Мортальность в литературе и культуре - Страница 61
Поскольку в традициях разных культур кошки наделены способностью проникать в потусторонний мир и общаться с духами493, органичны в фильме идея воображаемого возвращения поэта домой по воде (отсылающей наши ассоциации к реке Стикс) и его встреча с умершими родителями. Благодаря «кошачьей» параллели в зооморфном плане повествования герой Бродского после посещения царства мертвых воспринимается зрителями как живой и ничуть не меняется.
Что касается ворон, то, являясь в славянской традиции символами неудачи494 (ср. с русскими словами «накаркать» и «проворонить»), они с самого начала фильма предвещают неуспех воображаемому возвращению Бродского домой с двумя воронами на плечах.
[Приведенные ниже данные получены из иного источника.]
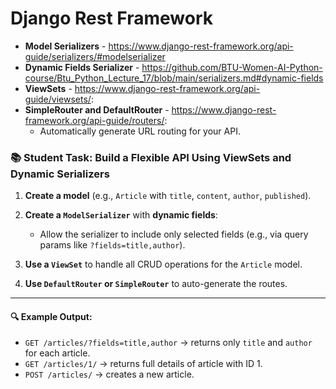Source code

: # Django Rest Framework

- **Model Serializers** - https://www.django-rest-framework.org/api-guide/serializers/#modelserializer
- **Dynamic Fields Serializer** - https://github.com/BTU-Women-AI-Python-course/Btu_Python_Lecture_17/blob/main/serializers.md#dynamic-fields
- **ViewSets** - https://www.django-rest-framework.org/api-guide/viewsets/:
- **SimpleRouter and DefaultRouter** - https://www.django-rest-framework.org/api-guide/routers/:
  - Automatically generate URL routing for your API.

### 📚 **Student Task: Build a Flexible API Using ViewSets and Dynamic Serializers**

1. **Create a model** (e.g., `Article` with `title`, `content`, `author`, `published`).

2. **Create a `ModelSerializer`** with **dynamic fields**:  
   - Allow the serializer to include only selected fields (e.g., via query params like `?fields=title,author`).

3. **Use a `ViewSet`** to handle all CRUD operations for the `Article` model.

4. **Use `DefaultRouter` or `SimpleRouter`** to auto-generate the routes.

---

#### 🔍 Example Output:
- `GET /articles/?fields=title,author` → returns only `title` and `author` for each article.
- `GET /articles/1/` → returns full details of article with ID 1.
- `POST /articles/` → creates a new article.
Желание поэта вернуться и застать родителей в живых изначально невыполнимо.
Иногда зооморфные метафоры родителей (ворóн) и сына (кота) в фильме пересекаются и замещаются. Дома отец Иосифа-ребенка мяукает вместе с сыном, а жену называет Кисой. Мать говорит, что у них обоих «кошачьи мозги». В эмиграции в одном из эпизодов Бродский надевает черную мантию – в замедленной съемке он поднимает и опускает руки, а потом исчезает из кадра как улетевшая ворона.
Сцена разговора поэта с умершими родителями объясняет трагедию жизни героя Бродского с точки зрения зооморфного кода. Иосиф и самые близкие ему люди принадлежат разным мирам. Они говорят, что никогда его не понимали. Он отвечает, что всегда знал это. Кот и вороны по своей зоологической природе несовместимы.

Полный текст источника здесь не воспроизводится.